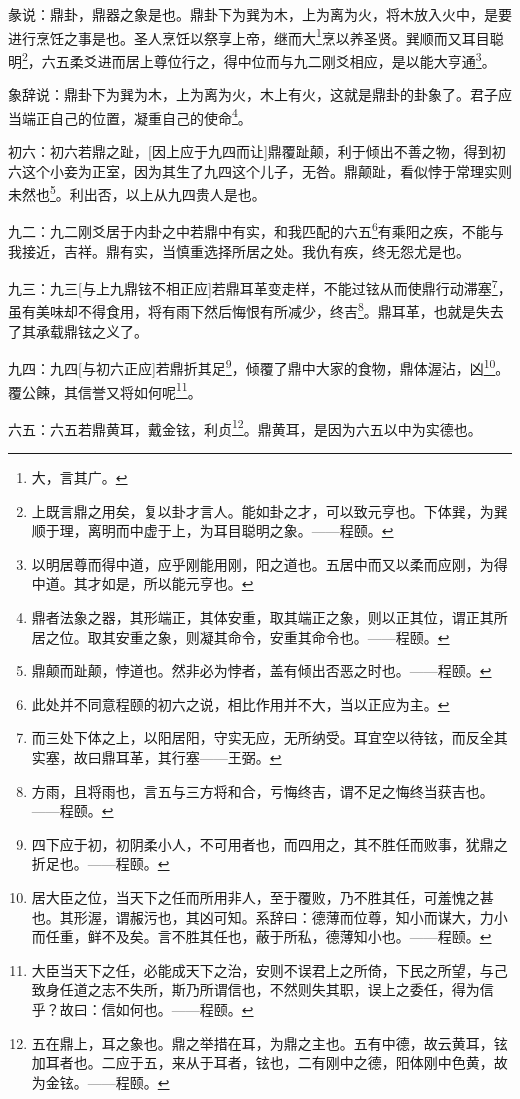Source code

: \documentclass[12pt,oneside]{book}
\begin{document}
彖说：鼎卦，鼎器之象是也。鼎卦下为巽为木，上为离为火，将木放入火中，是要进行烹饪之事是也。圣人烹饪以祭享上帝，继而大\footnote{大，言其广。}烹以养圣贤。巽顺而又耳目聪明\footnote{上既言鼎之用矣，复以卦才言人。能如卦之才，可以致元亨也。下体巽，为巽顺于理，离明而中虚于上，为耳目聪明之象。——程颐。}，六五柔爻进而居上尊位行之，得中位而与九二刚爻相应，是以能大亨通\footnote{以明居尊而得中道，应乎刚能用刚，阳之道也。五居中而又以柔而应刚，为得中道。其才如是，所以能元亨也。}。

象辞说：鼎卦下为巽为木，上为离为火，木上有火，这就是鼎卦的卦象了。君子应当端正自己的位置，凝重自己的使命\footnote{鼎者法象之器，其形端正，其体安重，取其端正之象，则以正其位，谓正其所居之位。取其安重之象，则凝其命令，安重其命令也。——程颐。}。


初六：初六若鼎之趾，[因上应于九四而让]鼎覆趾颠，利于倾出不善之物，得到初六这个小妾为正室，因为其生了九四这个儿子，无咎。鼎颠趾，看似悖于常理实则未然也\footnote{鼎颠而趾颠，悖道也。然非必为悖者，盖有倾出否恶之时也。——程颐。}。利出否，以上从九四贵人是也。

九二：九二刚爻居于内卦之中若鼎中有实，和我匹配的六五\footnote{此处并不同意程颐的初六之说，相比作用并不大，当以正应为主。}有乘阳之疾，不能与我接近，吉祥。鼎有实，当慎重选择所居之处。我仇有疾，终无怨尤是也。

九三：九三[与上九鼎铉不相正应]若鼎耳革变走样，不能过铉从而使鼎行动滞塞\footnote{而三处下体之上，以阳居阳，守实无应，无所纳受。耳宜空以待铉，而反全其实塞，故曰鼎耳革，其行塞——王弼。}，虽有美味却不得食用，将有雨下然后悔恨有所减少，终吉\footnote{方雨，且将雨也，言五与三方将和合，亏悔终吉，谓不足之悔终当获吉也。——程颐。}。鼎耳革，也就是失去了其承载鼎铉之义了。

九四：九四[与初六正应]若鼎折其足\footnote{四下应于初，初阴柔小人，不可用者也，而四用之，其不胜任而败事，犹鼎之折足也。——程颐。}，倾覆了鼎中大家的食物，鼎体渥沾，凶\footnote{居大臣之位，当天下之任而所用非人，至于覆败，乃不胜其任，可羞愧之甚也。其形渥，谓赧污也，其凶可知。系辞曰：德薄而位尊，知小而谋大，力小而任重，鲜不及矣。言不胜其任也，蔽于所私，德薄知小也。——程颐。}。覆公餗，其信誉又将如何呢\footnote{大臣当天下之任，必能成天下之治，安则不误君上之所倚，下民之所望，与己致身任道之志不失所，斯乃所谓信也，不然则失其职，误上之委任，得为信乎？故曰：信如何也。——程颐。}。

六五：六五若鼎黄耳，戴金铉，利贞\footnote{五在鼎上，耳之象也。鼎之举措在耳，为鼎之主也。五有中德，故云黄耳，铉加耳者也。二应于五，来从于耳者，铉也，二有刚中之德，阳体刚中色黄，故为金铉。——程颐。}。鼎黄耳，是因为六五以中为实德也。
\end{document}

WORK REQUEST: An exact copy is required of the lines from the start of the records above through the line with "九三：九三[与上九鼎铉不相正", and only those, without any pictures.

OUTPUT:
Source code

: \documentclass[12pt,oneside]{book}
\begin{document}
彖说：鼎卦，鼎器之象是也。鼎卦下为巽为木，上为离为火，将木放入火中，是要进行烹饪之事是也。圣人烹饪以祭享上帝，继而大\footnote{大，言其广。}烹以养圣贤。巽顺而又耳目聪明\footnote{上既言鼎之用矣，复以卦才言人。能如卦之才，可以致元亨也。下体巽，为巽顺于理，离明而中虚于上，为耳目聪明之象。——程颐。}，六五柔爻进而居上尊位行之，得中位而与九二刚爻相应，是以能大亨通\footnote{以明居尊而得中道，应乎刚能用刚，阳之道也。五居中而又以柔而应刚，为得中道。其才如是，所以能元亨也。}。

象辞说：鼎卦下为巽为木，上为离为火，木上有火，这就是鼎卦的卦象了。君子应当端正自己的位置，凝重自己的使命\footnote{鼎者法象之器，其形端正，其体安重，取其端正之象，则以正其位，谓正其所居之位。取其安重之象，则凝其命令，安重其命令也。——程颐。}。


初六：初六若鼎之趾，[因上应于九四而让]鼎覆趾颠，利于倾出不善之物，得到初六这个小妾为正室，因为其生了九四这个儿子，无咎。鼎颠趾，看似悖于常理实则未然也\footnote{鼎颠而趾颠，悖道也。然非必为悖者，盖有倾出否恶之时也。——程颐。}。利出否，以上从九四贵人是也。

九二：九二刚爻居于内卦之中若鼎中有实，和我匹配的六五\footnote{此处并不同意程颐的初六之说，相比作用并不大，当以正应为主。}有乘阳之疾，不能与我接近，吉祥。鼎有实，当慎重选择所居之处。我仇有疾，终无怨尤是也。

九三：九三[与上九鼎铉不相正应]若鼎耳革变走样，不能过铉从而使鼎行动滞塞\footnote{而三处下体之上，以阳居阳，守实无应，无所纳受。耳宜空以待铉，而反全其实塞，故曰鼎耳革，其行塞——王弼。}，虽有美味却不得食用，将有雨下然后悔恨有所减少，终吉\footnote{方雨，且将雨也，言五与三方将和合，亏悔终吉，谓不足之悔终当获吉也。——程颐。}。鼎耳革，也就是失去了其承载鼎铉之义了。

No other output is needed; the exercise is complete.